DoubleLine CEO Jeffrey Gundlach says there’s some upside potential for gold and good support for a strong U.S. dollar. He shared these views during his “Penny for Your Thoughts” webinar in mid-June.
“Calls for much higher Treasuries yields are premature once again,” he remarked. The trading range is likely to stay between 2.2% and 2.8%, the fixed income expert says. “We are now at the midpoint of the range, so it’s not a bad time to think about bonds.”
In the first half of 2014, U.S. Treasuries made it to 2.44% and then moved up to 2.64%. “Pension plans are taking advantage of big equity gains to move from stocks to bonds,” Gundlach explained, “and that cyclical movement is having an impact.”
The bond-shop CEO believes interest rates of 4% are not expected until 2020. “That’s what the market is saying,” he explained on the call.
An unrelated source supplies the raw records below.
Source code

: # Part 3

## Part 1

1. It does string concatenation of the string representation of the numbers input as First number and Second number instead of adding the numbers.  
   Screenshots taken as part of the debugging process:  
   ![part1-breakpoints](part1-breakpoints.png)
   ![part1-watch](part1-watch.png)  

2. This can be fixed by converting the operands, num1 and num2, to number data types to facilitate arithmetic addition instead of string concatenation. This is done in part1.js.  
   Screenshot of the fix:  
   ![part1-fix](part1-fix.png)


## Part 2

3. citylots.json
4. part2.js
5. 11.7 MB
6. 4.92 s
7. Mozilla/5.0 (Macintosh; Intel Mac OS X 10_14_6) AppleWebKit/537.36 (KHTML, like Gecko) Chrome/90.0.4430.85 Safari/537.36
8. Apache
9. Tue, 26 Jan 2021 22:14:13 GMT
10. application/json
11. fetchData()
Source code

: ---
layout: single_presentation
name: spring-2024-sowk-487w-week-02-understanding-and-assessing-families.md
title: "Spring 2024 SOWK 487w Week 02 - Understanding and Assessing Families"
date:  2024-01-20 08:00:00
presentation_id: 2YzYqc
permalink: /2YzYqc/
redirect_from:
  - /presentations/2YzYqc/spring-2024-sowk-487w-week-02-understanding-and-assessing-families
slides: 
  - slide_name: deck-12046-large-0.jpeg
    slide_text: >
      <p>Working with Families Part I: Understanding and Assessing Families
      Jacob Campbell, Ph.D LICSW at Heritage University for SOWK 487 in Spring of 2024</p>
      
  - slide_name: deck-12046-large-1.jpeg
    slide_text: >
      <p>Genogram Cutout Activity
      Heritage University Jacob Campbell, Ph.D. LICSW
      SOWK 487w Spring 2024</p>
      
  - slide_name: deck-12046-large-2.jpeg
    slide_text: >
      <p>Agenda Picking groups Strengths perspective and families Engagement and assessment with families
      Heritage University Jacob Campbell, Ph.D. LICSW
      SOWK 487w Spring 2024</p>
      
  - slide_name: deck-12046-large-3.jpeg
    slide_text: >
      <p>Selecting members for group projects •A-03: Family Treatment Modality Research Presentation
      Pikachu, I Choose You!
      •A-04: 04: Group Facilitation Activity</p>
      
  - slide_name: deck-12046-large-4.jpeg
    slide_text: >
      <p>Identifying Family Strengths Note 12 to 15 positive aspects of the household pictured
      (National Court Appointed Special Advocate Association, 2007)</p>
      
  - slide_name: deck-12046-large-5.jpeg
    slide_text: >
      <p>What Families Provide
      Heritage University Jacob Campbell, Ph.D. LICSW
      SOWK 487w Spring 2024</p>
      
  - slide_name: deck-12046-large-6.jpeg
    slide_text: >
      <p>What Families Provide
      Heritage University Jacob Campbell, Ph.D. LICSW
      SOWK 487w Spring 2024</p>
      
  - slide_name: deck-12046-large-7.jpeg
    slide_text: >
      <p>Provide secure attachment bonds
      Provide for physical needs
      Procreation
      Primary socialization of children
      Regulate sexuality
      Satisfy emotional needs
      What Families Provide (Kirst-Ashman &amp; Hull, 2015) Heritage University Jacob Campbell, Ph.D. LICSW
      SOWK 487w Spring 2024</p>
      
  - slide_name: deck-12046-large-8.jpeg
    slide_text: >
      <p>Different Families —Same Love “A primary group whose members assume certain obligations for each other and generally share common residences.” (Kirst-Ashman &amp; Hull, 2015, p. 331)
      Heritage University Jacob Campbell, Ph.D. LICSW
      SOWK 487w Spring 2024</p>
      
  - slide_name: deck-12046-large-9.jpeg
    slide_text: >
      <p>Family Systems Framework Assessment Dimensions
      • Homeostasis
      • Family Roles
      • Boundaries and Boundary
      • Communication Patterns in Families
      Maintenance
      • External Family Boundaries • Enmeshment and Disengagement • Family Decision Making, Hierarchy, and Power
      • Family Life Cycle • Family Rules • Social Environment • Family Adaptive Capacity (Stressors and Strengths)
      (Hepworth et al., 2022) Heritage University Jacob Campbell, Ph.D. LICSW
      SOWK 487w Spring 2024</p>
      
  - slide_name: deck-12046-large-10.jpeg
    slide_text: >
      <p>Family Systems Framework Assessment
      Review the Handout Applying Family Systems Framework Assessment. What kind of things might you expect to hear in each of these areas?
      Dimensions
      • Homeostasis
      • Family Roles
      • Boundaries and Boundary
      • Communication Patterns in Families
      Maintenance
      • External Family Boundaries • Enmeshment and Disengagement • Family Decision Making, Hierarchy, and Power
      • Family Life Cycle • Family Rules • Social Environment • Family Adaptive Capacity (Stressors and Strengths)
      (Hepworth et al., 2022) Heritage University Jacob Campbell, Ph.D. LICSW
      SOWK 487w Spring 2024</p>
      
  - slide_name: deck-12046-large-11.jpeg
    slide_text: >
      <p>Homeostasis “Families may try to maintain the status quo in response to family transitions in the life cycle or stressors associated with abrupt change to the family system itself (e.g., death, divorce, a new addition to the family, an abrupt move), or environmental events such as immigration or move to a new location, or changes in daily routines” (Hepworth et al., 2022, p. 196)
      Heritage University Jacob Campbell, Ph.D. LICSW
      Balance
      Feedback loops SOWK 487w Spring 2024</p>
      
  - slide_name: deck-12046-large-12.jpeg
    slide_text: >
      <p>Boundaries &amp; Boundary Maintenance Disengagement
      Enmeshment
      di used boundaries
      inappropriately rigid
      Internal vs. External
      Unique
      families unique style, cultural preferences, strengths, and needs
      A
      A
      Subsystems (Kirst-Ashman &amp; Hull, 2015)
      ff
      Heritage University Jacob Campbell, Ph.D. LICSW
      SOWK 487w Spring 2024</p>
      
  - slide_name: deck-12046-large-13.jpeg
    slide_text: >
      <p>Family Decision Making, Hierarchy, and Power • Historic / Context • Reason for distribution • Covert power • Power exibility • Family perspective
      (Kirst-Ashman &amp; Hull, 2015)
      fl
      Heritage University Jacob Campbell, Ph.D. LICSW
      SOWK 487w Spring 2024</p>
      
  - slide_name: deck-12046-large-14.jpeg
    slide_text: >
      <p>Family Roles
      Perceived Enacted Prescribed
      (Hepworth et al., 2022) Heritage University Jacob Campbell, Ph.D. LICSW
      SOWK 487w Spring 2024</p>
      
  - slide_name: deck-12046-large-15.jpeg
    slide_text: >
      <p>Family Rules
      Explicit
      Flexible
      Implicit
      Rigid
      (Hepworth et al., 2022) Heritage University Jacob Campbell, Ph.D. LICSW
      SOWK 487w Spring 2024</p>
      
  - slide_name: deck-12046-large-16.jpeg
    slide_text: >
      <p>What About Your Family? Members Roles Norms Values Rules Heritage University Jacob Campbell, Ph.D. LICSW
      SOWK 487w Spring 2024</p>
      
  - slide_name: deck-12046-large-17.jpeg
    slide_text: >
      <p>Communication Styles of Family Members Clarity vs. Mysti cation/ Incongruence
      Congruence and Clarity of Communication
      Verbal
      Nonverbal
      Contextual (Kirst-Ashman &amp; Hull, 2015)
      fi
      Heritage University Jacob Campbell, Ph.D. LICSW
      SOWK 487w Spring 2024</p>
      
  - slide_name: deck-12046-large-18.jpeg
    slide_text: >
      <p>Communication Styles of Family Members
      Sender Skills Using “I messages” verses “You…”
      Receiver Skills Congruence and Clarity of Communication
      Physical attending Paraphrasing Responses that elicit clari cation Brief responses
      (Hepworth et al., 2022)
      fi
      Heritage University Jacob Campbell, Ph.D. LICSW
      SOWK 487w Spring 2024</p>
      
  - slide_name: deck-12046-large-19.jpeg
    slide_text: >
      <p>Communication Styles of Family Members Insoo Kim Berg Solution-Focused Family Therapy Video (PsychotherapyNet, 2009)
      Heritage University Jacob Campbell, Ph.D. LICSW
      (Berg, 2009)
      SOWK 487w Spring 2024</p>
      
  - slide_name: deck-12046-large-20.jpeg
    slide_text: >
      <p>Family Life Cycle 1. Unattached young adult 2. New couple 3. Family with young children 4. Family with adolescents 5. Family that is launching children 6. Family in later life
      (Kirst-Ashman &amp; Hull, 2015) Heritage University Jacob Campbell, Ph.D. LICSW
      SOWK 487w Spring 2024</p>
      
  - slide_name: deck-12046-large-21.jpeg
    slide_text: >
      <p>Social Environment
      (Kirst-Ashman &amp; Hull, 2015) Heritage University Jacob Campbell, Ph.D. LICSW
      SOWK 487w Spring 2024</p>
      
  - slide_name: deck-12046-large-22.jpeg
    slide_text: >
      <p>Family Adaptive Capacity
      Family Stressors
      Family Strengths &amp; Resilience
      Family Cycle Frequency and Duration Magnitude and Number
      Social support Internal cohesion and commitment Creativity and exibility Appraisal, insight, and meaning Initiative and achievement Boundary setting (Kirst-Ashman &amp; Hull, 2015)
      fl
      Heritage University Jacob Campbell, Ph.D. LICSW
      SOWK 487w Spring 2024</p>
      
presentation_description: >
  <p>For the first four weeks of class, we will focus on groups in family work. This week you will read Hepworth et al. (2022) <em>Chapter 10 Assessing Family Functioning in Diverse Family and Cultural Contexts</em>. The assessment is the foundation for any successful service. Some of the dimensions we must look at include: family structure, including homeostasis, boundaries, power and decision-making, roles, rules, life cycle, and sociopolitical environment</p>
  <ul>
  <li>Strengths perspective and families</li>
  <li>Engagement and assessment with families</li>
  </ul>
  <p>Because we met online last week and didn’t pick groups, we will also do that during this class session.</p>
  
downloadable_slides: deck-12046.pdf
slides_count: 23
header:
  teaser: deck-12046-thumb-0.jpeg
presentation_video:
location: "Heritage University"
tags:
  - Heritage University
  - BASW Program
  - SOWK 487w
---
Why are rates so low? “There’s a big short position in Treasuries” held by speculators, Gundlach said.
Of the $16.8 trillion of Treasuries, the Federal Reserve holds about $2.1 trillion, while the Social Security system has $2.6 trillion. The Chinese own $1.3 trillion of Treasuries, but other countries have double that amount.
As for the U.S. housing industry, new home-buying will likely “be much less than previously thought,” said Gundlach.